Content starts

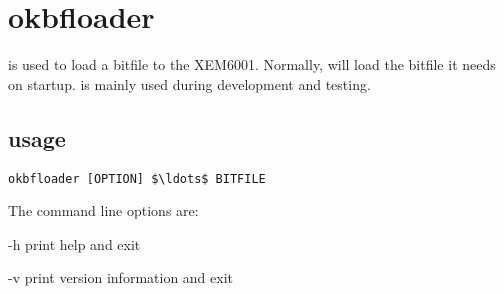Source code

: \section{okbfloader}

 is used to load a bitfile to the XEM6001.
Normally,  will load the bitfile it needs on startup.
 is mainly used during development and testing.

\subsection{usage}

\begin{lstlisting}[mathescape=true]
okbfloader [OPTION] $\ldots$ BITFILE
\end{lstlisting}
The command line options are:
\begin{description*}
	\item[-h]	print help and exit
	\item[-v]	print version information and exit
\end{description*}
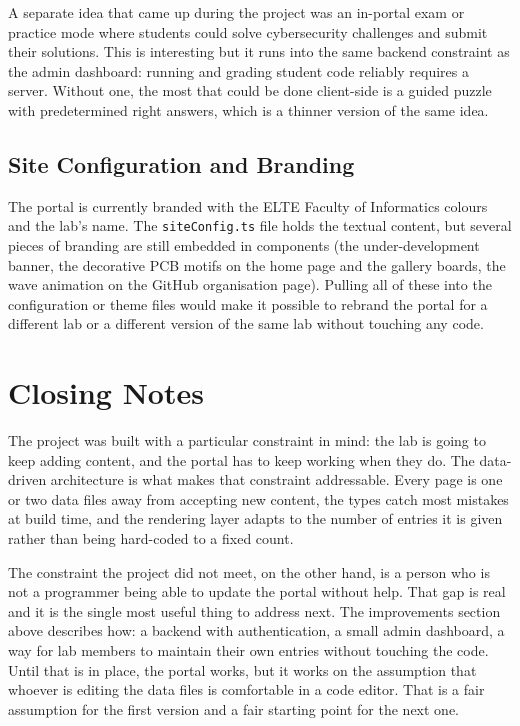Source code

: A separate idea that came up during the project was an in-portal exam or practice mode where students could solve cybersecurity challenges and submit their solutions. This is interesting but it runs into the same backend constraint as the admin dashboard: running and grading student code reliably requires a server. Without one, the most that could be done client-side is a guided puzzle with predetermined right answers, which is a thinner version of the same idea.

\subsection{Site Configuration and Branding}\label{subsec:challenges-branding}

The portal is currently branded with the ELTE Faculty of Informatics colours and the lab's name. The \texttt{siteConfig.ts} file holds the textual content, but several pieces of branding are still embedded in components (the under-development banner, the decorative PCB motifs on the home page and the gallery boards, the wave animation on the GitHub organisation page). Pulling all of these into the configuration or theme files would make it possible to rebrand the portal for a different lab or a different version of the same lab without touching any code.

\section{Closing Notes}\label{sec:challenges-closing}

The project was built with a particular constraint in mind: the lab is going to keep adding content, and the portal has to keep working when they do. The data-driven architecture is what makes that constraint addressable. Every page is one or two data files away from accepting new content, the types catch most mistakes at build time, and the rendering layer adapts to the number of entries it is given rather than being hard-coded to a fixed count.

The constraint the project did not meet, on the other hand, is a person who is not a programmer being able to update the portal without help. That gap is real and it is the single most useful thing to address next. The improvements section above describes how: a backend with authentication, a small admin dashboard, a way for lab members to maintain their own entries without touching the code. Until that is in place, the portal works, but it works on the assumption that whoever is editing the data files is comfortable in a code editor. That is a fair assumption for the first version and a fair starting point for the next one.
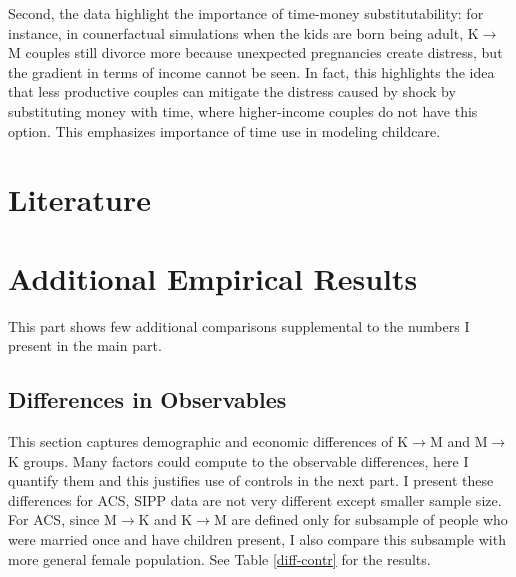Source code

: \documentclass[12pt,letter]{article}
\begin{document}
Second, the data highlight the importance of time-money substitutability: for instance, in counerfactual simulations when the kids are born being adult, K$\to$M couples still divorce more because unexpected pregnancies create distress, but the gradient in terms of income cannot be seen. In fact, this highlights the idea that less productive couples can mitigate the distress caused by shock by substituting money with time, where higher-income couples do not have this option. This emphasizes importance of time use in modeling childcare.
\clearpage

\section*{Literature}



\newpage
\appendix
\section{Additional Empirical Results\label{extra-comparisons}}
This part shows few additional comparisons supplemental to the numbers I present in the main part.

\subsection{Differences in Observables\label{comp-diff-appendix}}
This section captures demographic and economic differences of K$\to$M and M$\to$K groups. Many factors could compute to the observable differences, here I quantify them and this justifies use of controls in the next part. I present these differences for ACS, SIPP data are not very different except smaller sample size. For ACS, since M$\to$K and K$\to$M are defined only for subsample of people who were married once and have children present, I also compare this subsample with more general female population. See Table \ref{diff-contr} for the results.
\end{document}
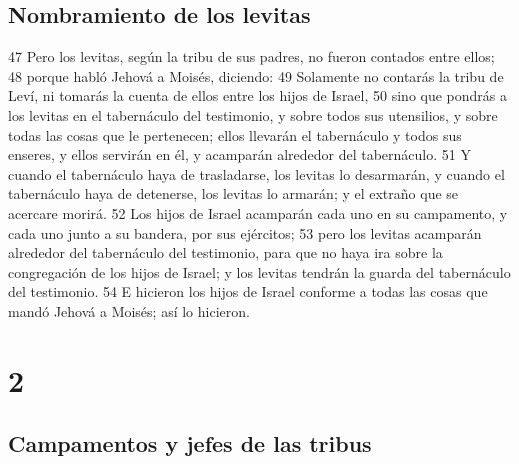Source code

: \section*{Nombramiento de los levitas}

47 Pero los levitas, según la tribu de sus padres, no fueron contados entre ellos;
48 porque habló Jehová a Moisés, diciendo:
49 Solamente no contarás la tribu de Leví, ni tomarás la cuenta de ellos entre los hijos de Israel,
50 sino que pondrás a los levitas en el tabernáculo del testimonio, y sobre todos sus utensilios, y sobre todas las cosas que le pertenecen; ellos llevarán el tabernáculo y todos sus enseres, y ellos servirán en él, y acamparán alrededor del tabernáculo.
51 Y cuando el tabernáculo haya de trasladarse, los levitas lo desarmarán, y cuando el tabernáculo haya de detenerse, los levitas lo armarán; y el extraño que se acercare morirá.
52 Los hijos de Israel acamparán cada uno en su campamento, y cada uno junto a su bandera, por sus ejércitos;
53 pero los levitas acamparán alrededor del tabernáculo del testimonio, para que no haya ira sobre la congregación de los hijos de Israel; y los levitas tendrán la guarda del tabernáculo del testimonio.
54 E hicieron los hijos de Israel conforme a todas las cosas que mandó Jehová a Moisés; así lo hicieron.

\chapter{2}

\section*{Campamentos y jefes de las tribus}



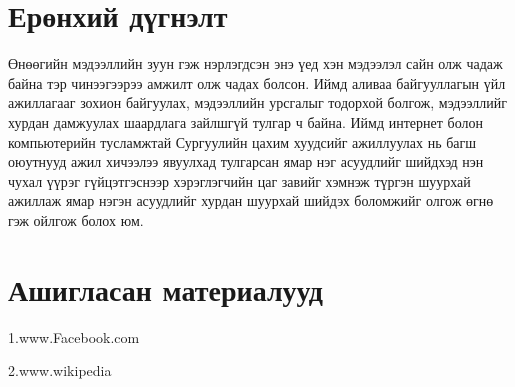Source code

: \documentclass[12pt]{article}
\begin{document}
	\section     {Ерөнхий дүгнэлт}  
	
	
	Өнөөгийн мэдээллийн зуун гэж нэрлэгдсэн энэ үед хэн мэдээлэл сайн олж чадаж байна тэр чинээгээрээ амжилт олж чадах болсон. Иймд аливаа байгууллагын үйл ажиллагааг зохион байгуулах, мэдээллийн урсгалыг тодорхой болгож, мэдээллийг хурдан дамжуулах шаардлага зайлшгүй тулгар ч байна. Иймд интернет болон компьютерийн тусламжтай Сургуулийн цахим хуудсийг ажиллуулах нь багш оюутнууд ажил хичээлээ явуулхад тулгарсан ямар нэг асуудлийг шийдхэд нэн чухал үүрэг гүйцэтгэснээр хэрэглэгчийн цаг завийг хэмнэж түргэн шуурхай ажиллаж ямар нэгэн асуудлийг хурдан шуурхай шийдэх боломжийг олгож өгнө гэж ойлгож болох юм.
	
	
	
	\section     {Ашигласан материалууд}   
	
	
	1.www.Facebook.com   
	
	2.www.wikipedia  
	
\end{document}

Content ends

Brief — For the word "comparisons", count how many lines of the entries contain it; give the number and nothing more.

Output of the task — 2